EXERCISE BRIEF: Look through the records, and wherever the string "curve" turns up, copy out that line.

........

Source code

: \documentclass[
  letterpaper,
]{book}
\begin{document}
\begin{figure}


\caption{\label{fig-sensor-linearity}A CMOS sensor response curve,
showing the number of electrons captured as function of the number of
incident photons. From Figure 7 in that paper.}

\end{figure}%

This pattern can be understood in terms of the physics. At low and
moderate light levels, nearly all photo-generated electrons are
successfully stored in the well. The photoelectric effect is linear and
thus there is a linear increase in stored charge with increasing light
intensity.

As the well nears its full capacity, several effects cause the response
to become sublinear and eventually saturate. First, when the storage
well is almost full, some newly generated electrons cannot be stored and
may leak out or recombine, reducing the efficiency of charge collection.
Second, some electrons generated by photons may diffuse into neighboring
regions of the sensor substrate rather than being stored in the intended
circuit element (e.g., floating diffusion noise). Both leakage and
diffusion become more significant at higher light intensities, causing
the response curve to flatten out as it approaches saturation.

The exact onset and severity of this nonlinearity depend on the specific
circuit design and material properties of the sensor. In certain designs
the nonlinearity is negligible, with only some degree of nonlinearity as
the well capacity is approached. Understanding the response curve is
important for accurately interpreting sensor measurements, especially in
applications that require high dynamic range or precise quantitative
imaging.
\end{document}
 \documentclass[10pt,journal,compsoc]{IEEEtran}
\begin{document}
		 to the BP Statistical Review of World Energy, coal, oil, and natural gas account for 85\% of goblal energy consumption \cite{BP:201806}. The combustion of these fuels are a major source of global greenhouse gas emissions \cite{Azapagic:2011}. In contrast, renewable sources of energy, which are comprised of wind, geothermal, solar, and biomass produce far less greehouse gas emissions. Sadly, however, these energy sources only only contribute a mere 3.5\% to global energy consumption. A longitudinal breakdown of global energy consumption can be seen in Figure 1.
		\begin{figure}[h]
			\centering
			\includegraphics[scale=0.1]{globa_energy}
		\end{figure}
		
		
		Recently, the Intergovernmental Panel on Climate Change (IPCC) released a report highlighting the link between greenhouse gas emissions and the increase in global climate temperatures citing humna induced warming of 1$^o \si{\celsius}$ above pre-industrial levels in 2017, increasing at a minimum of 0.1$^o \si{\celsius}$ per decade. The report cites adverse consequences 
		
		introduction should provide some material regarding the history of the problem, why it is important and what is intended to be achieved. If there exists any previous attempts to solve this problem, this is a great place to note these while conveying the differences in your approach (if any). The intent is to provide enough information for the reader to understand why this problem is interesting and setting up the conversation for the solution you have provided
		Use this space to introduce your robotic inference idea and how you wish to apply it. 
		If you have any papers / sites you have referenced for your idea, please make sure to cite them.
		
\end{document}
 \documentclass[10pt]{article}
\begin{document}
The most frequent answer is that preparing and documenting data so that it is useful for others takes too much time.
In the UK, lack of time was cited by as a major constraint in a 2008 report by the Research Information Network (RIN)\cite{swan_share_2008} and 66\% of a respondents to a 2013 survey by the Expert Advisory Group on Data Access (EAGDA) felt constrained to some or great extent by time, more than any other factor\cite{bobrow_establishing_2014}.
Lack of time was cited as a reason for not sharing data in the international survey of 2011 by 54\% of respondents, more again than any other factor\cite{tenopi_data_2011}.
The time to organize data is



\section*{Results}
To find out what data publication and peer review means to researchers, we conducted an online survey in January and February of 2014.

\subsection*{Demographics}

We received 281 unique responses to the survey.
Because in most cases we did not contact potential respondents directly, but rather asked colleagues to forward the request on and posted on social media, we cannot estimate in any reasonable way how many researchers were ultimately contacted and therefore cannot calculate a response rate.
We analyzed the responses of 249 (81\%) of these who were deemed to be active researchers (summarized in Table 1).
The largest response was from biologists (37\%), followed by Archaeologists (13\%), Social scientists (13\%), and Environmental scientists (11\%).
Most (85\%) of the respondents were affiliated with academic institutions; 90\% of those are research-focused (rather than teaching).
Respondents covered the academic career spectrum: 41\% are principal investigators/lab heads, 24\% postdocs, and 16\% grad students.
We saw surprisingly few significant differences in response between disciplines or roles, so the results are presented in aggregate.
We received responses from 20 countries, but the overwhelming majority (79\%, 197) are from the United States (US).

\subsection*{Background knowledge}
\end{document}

........

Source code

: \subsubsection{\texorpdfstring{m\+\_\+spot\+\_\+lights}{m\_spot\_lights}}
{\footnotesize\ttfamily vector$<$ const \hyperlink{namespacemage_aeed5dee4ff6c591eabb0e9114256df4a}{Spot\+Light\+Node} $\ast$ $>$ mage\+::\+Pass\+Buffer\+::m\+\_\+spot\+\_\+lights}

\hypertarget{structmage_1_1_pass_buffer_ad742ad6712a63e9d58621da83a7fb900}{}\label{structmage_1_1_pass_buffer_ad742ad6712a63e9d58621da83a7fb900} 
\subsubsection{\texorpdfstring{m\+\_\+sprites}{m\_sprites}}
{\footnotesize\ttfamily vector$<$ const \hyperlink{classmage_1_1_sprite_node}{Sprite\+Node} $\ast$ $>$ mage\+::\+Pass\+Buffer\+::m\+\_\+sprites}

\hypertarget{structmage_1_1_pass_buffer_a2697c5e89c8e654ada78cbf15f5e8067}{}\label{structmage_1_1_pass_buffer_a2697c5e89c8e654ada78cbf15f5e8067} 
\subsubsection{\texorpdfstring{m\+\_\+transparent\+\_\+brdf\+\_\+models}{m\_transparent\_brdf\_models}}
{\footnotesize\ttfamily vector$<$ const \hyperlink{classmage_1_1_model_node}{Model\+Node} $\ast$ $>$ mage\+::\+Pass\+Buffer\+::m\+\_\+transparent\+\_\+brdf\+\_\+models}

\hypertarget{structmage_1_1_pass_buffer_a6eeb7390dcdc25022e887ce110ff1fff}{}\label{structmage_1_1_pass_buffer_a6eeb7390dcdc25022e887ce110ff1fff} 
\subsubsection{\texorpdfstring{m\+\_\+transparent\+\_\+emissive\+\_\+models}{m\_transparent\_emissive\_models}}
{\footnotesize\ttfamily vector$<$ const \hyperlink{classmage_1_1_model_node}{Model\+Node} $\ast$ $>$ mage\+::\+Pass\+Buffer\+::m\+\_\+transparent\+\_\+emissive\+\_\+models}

........

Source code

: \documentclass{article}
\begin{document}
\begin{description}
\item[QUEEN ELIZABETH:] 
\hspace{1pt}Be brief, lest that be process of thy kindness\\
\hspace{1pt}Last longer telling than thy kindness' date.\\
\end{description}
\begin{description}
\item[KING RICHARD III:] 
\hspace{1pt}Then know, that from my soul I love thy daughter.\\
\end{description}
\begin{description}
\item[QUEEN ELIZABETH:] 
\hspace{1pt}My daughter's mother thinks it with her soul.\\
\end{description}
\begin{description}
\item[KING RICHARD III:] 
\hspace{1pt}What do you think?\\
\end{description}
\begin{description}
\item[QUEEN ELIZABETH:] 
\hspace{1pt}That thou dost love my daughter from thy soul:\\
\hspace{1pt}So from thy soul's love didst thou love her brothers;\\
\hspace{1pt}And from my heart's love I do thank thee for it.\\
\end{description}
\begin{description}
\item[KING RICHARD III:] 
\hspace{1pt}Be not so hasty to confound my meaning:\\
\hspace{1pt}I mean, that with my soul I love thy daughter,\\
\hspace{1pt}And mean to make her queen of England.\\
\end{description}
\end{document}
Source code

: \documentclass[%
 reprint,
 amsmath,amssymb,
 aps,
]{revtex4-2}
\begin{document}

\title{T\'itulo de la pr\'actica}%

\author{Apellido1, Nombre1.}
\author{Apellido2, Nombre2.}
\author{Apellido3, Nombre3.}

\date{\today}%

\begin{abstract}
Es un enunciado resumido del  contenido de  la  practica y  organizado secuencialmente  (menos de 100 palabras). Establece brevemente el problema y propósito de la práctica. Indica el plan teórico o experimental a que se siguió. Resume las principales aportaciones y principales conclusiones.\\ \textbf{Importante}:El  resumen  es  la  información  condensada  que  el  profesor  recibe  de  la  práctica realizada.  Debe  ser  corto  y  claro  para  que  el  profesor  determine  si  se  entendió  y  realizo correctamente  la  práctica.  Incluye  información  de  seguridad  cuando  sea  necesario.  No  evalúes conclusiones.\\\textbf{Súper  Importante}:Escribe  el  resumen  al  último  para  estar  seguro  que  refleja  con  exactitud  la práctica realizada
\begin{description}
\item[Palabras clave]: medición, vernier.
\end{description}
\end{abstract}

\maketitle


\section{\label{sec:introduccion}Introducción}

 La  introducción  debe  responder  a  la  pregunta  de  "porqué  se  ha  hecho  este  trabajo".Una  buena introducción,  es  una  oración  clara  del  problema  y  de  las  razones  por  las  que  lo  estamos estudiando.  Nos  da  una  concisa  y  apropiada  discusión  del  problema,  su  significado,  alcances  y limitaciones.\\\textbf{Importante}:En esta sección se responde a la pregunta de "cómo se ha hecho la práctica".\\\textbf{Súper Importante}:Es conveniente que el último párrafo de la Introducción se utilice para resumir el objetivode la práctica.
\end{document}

........

TASK ANSWER:
\caption{\label{fig-sensor-linearity}A CMOS sensor response curve,
the response curve to flatten out as it approaches saturation.
the well capacity is approached. Understanding the response curve is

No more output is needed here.